> -----Original Message-----
> From: Cameron Childress [mailto:[email protected]]
> Sent: Monday, April 13, 2009 12:31 AM
> To: cf-community
> Subject: Re: Outlook PST's, all versions
> 
> 
> On Sat, Apr 11, 2009 at 11:46 PM, Jim Davis
> <[email protected]> wrote:
> > Honestly this seems pretty much par for the course - I'm not aware of
> any
> > email program that specifically handles huge message caches really
> well (the
> > online ones are fastest - lots more horse-power on the server and
> they tend
> > to manage things in smaller doses).
> 
> GMail does.  But I guess that's the whole point of putting it there.
> I'm certain desktop software could be made to manage larger volumes
> better too.  I don't think Gel's suggestion of MySQL is all that far
> off actually.  There are a number of free OSS databases that scale
> well beyond 2G and are redistributable.
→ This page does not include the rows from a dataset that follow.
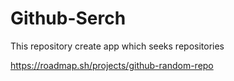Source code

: # Github-Serch
This repository create app which seeks repositories

https://roadmap.sh/projects/github-random-repo
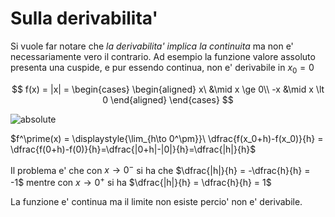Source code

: # Sulla derivabilita'  

Si vuole far notare che *la derivabilita' implica la continuita* ma non e' necessariamente vero il contrario. Ad esempio la funzione valore assoluto presenta una cuspide, e pur essendo continua, non e' derivabile in $x_0 = 0$  

$$
f(x) = |x| = 
\begin{cases}
    \begin{aligned}
    x\ &\mid x \ge 0\\
    -x &\mid x \lt 0
    \end{aligned}
\end{cases}
$$

![absolute](https://github.com/user-attachments/assets/60fd13ff-aa6a-428b-9c43-8311053b29f1)  


$f^\prime(x) = \displaystyle{\lim_{h\to 0^\pm}}\ \dfrac{f(x_0+h)-f(x_0)}{h} = \dfrac{f(0+h)-f(0)}{h}=\dfrac{|0+h|-|0|}{h}=\dfrac{|h|}{h}$  

Il problema e' che con $x\to 0^-$ si ha che $\dfrac{|h|}{h} = -\dfrac{h}{h} = -1$ mentre con $x\to 0^+$ si ha $\dfrac{|h|}{h} = \dfrac{h}{h} = 1$  

La funzione e' continua ma il limite non esiste percio' non e' derivabile.  

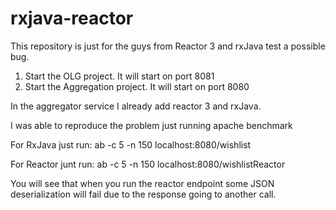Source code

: # rxjava-reactor
This repository is just for the guys from Reactor 3 and rxJava test a possible bug.

1. Start the OLG project. It will start on port 8081
2. Start the Aggregation project. It will start on port 8080

In the aggregator service I already add reactor 3 and rxJava.

I was able to reproduce the problem just running apache benchmark

For RxJava just run:
ab -c 5 -n 150 localhost:8080/wishlist

For Reactor junt run:
ab -c 5 -n 150 localhost:8080/wishlistReactor

You will see that when you run the reactor endpoint some JSON deserialization will fail due to the response going to another call. 

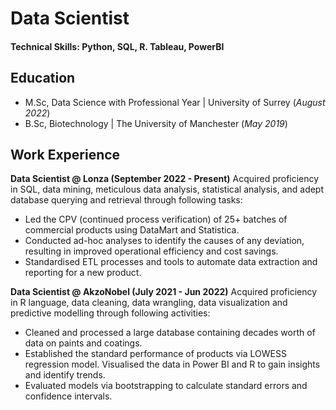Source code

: # Data Scientist

#### Technical Skills: Python, SQL, R. Tableau, PowerBI

## Education
- M.Sc, Data Science with Professional Year | University of Surrey (_August 2022_)
- B.Sc, Biotechnology | The University of Manchester (_May 2019_)

## Work Experience
**Data Scientist @ Lonza (September 2022 - Present)**
Acquired proficiency in SQL, data mining, meticulous data analysis, statistical analysis, and adept database querying and retrieval through following tasks:
- Led the CPV (continued process verification) of 25+ batches of commercial products using DataMart and Statistica.
- Conducted ad-hoc analyses to identify the causes of any deviation, resulting in improved operational efficiency and cost savings. 
- Standardised ETL processes and tools to automate data extraction and reporting for a new product.


**Data Scientist @ AkzoNobel (July 2021 - Jun 2022)**
Acquired proficiency in R language, data cleaning, data wrangling, data visualization and predictive modelling through following activities:
- Cleaned and processed a large database containing decades worth of data on paints and coatings. 
- Established the standard performance of products via LOWESS regression model. Visualised the data in Power BI and R to gain insights and identify trends. 
- Evaluated models via bootstrapping to calculate standard errors and confidence intervals.



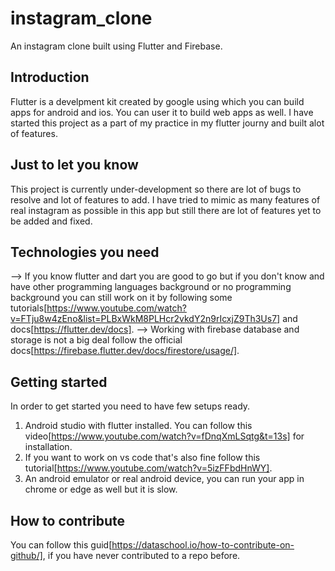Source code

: # instagram_clone

An instagram clone built using Flutter and Firebase.

## Introduction
Flutter is a develpment kit created by google using which you can build apps for android and ios. You can user it to build web apps as well. I have started this project as a part of my practice in my flutter journy and built alot of features.

## Just to let you know
This project is currently under-development so there are lot of bugs to resolve and lot of features to add.
I have tried to mimic as many features of real instagram as possible in this app but still there are lot of features yet to be added and fixed.

## Technologies you need
--> If you know flutter and dart you are good to go but if you don't know and have other programming languages background or no programming background you can still work on it by following some tutorials[https://www.youtube.com/watch?v=FTju8w4zEno&list=PLBxWkM8PLHcr2vkdY2n9rIcxjZ9Th3Us7] and docs[https://flutter.dev/docs].
--> Working with firebase database and storage is not a big deal follow the official docs[https://firebase.flutter.dev/docs/firestore/usage/].

## Getting started
In order to get started you need to have few setups ready.
1) Android studio with flutter installed. You can follow this video[https://www.youtube.com/watch?v=fDnqXmLSqtg&t=13s] for installation.
2) If you want to work on vs code that's also fine follow this tutorial[https://www.youtube.com/watch?v=5izFFbdHnWY].
3) An android emulator or real android device, you can run your app in chrome or edge as well but it is slow.

## How to contribute
You can follow this guid[https://dataschool.io/how-to-contribute-on-github/], if you have never contributed to a repo before. 
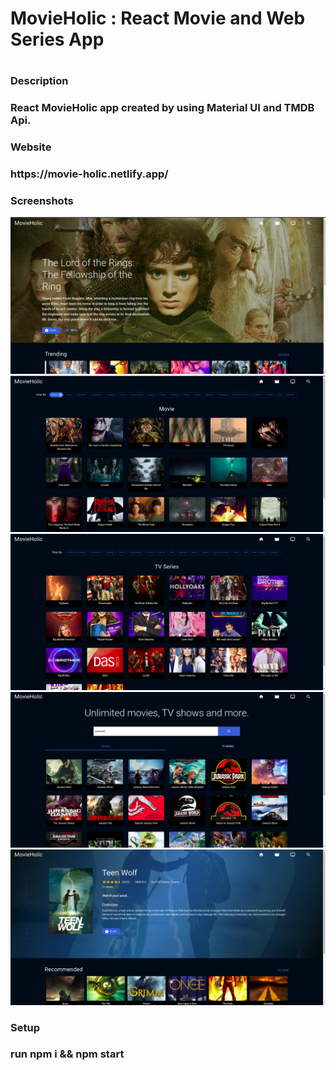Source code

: <h1>MovieHolic : React Movie and Web Series App<h1>
  
 <h3>Description<h3>
  React MovieHolic app created by using Material UI and TMDB Api. <br/>
   
 <h3>Website<h3>
https://movie-holic.netlify.app/<br/>

<h3>Screenshots</h3>
<img src="./readme-images/home.png"/><br/>
<img src="./readme-images/movie.png"/><br/>
<img src="./readme-images/tv.png"/><br/>
<img src="./readme-images/search.png"/><br/>
<img src="./readme-images/details.png"/><br/>




<h3> Setup<h3>
   run npm i && npm start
Well - yeah, but then again so does Exchange using WebMail.

Server-based mail is generally better at handling large volumes simply
because the client never actually handles large volumes (you normally see
what, 50 messages at a time?)

I'd bet that the problem isn't in the database (Outlook actually uses the
very capable SQL Server engine I believe), it's the interface.  When Outlook
opens a folder it's actually doing a significant amount of work just to
display the information. There are rules of visibility, application
indicators, custom rules, associations, threading, etc.
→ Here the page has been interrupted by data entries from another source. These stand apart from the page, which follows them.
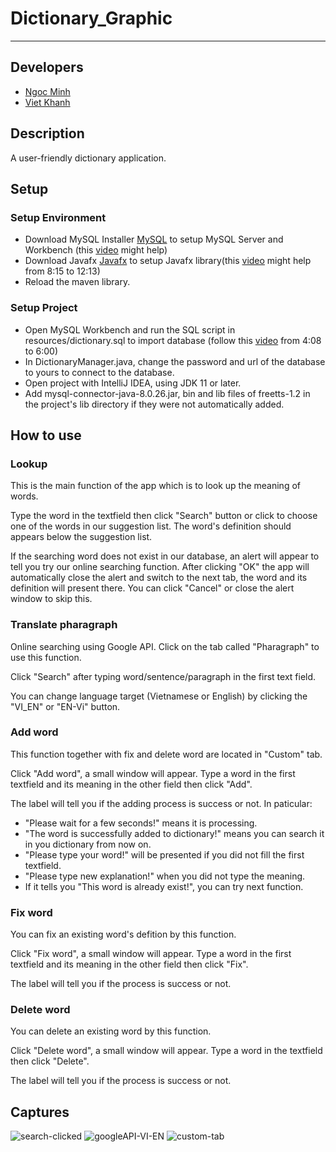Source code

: # Dictionary_Graphic
---

## Developers
* [Ngoc Minh](https://github.com/Mint18032)
* [Viet Khanh](https://github.com/khanhvankhanh141)

## Description
A user-friendly dictionary application.

## Setup

### Setup Environment
* Download MySQL Installer [MySQL](https://dev.mysql.com/downloads) to setup MySQL Server and Workbench (this [video](https://www.youtube.com/watch?v=OM4aZJW_Ojs) might help)
* Download Javafx [Javafx](https://openjfx.io/openjfx-docs/#introduction) to setup Javafx library(this [video](https://www.youtube.com/watch?v=9XJicRt_FaI) might help from 8:15 to 12:13)
* Reload the maven library.
### Setup Project
* Open MySQL Workbench and run the SQL script in resources/dictionary.sql to import database (follow this [video](https://youtu.be/uyP46E0UA9I?t=248) from 4:08 to 6:00)
* In DictionaryManager.java, change the password and url of the database to yours to connect to the database.
* Open project with IntelliJ IDEA, using JDK 11 or later. 
* Add mysql-connector-java-8.0.26.jar, bin and lib files of freetts-1.2 in the project's lib directory if they were not automatically added.

## How to use

### Lookup
This is the main function of the app which is to look up the meaning of words.

Type the word in the textfield then click "Search" button or click to choose one of the words in our suggestion list. 
The word's definition should appears below the suggestion list.

If the searching word does not exist in our database, an alert will appear to tell you try our online searching function. 
After clicking "OK" the app will automatically close the alert and switch to the next tab, the word and its definition will present there.
You can click "Cancel" or close the alert window to skip this. 

### Translate pharagraph 
Online searching using Google API. 
Click on the tab called "Pharagraph" to use this function.

Click "Search" after typing word/sentence/paragraph in the first text field.

You can change language target (Vietnamese or English) by clicking the "VI_EN" or "EN-Vi" button.

### Add word
This function together with fix and delete word are located in "Custom" tab.

Click "Add word", a small window will appear. 
Type a word in the first textfield and its meaning in the other field then click "Add".

The label will tell you if the adding process is success or not. 
In paticular:
* "Please wait for a few seconds!" means it is processing.
* "The word is successfully added to dictionary!" means you can search it in you dictionary from now on.
* "Please type your word!" will be presented if you did not fill the first textfield.
* "Please type new explanation!" when you did not type the meaning.
* If it tells you "This word is already exist!", you can try next function.

### Fix word
You can fix an existing word's defition by this function.

Click "Fix word", a small window will appear.
Type a word in the first textfield and its meaning in the other field then click "Fix".

The label will tell you if the process is success or not. 

### Delete word
You can delete an existing word by this function.

Click "Delete word", a small window will appear.
Type a word in the textfield then click "Delete".

The label will tell you if the process is success or not.

## Captures
![search-clicked](https://user-images.githubusercontent.com/79392486/137505209-4a909829-247d-428c-ac60-c6a9e56ff7b6.png)
![googleAPI-VI-EN](https://user-images.githubusercontent.com/79392486/137505432-c16d93cd-ebf2-4c2e-98b8-ce165746c200.png)
![custom-tab](https://user-images.githubusercontent.com/79392486/137505503-4bd20886-75ed-43c8-91aa-5136682b252b.png)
If you've got 10,000 messages in the folder then it does all of this for
10,000 messages.  Then open a folder with 100 messages and it responds
pretty much instantaneously - from the same data store.  It's not the
database that's the problem.

This is completely different than how an online email system works.  Online
systems are (of course!) much more like traditional web applications: quick
queries for partial datasets.

gMail has an offline mode now (leveraging Gears) - see how it handles 10 or
20-thousand messages.  ;^)  I actually don't think it's capable of doing it
(I believe that Gears limits the amount of client-side storage) but I'm
curious.

(This is all just "for example".  For me Outlook is definitely sluggish on
folders with more than 10,000 messages - but nowhere near unusable.
Displaying messages is pretty quick, but actions over all messages -
something like a "select all, mark unread" might process for 30 seconds but
you don't do that all that often either.  Then again I'm sure other people
must have 10's of thousands if not hundreds of thousands of messages.)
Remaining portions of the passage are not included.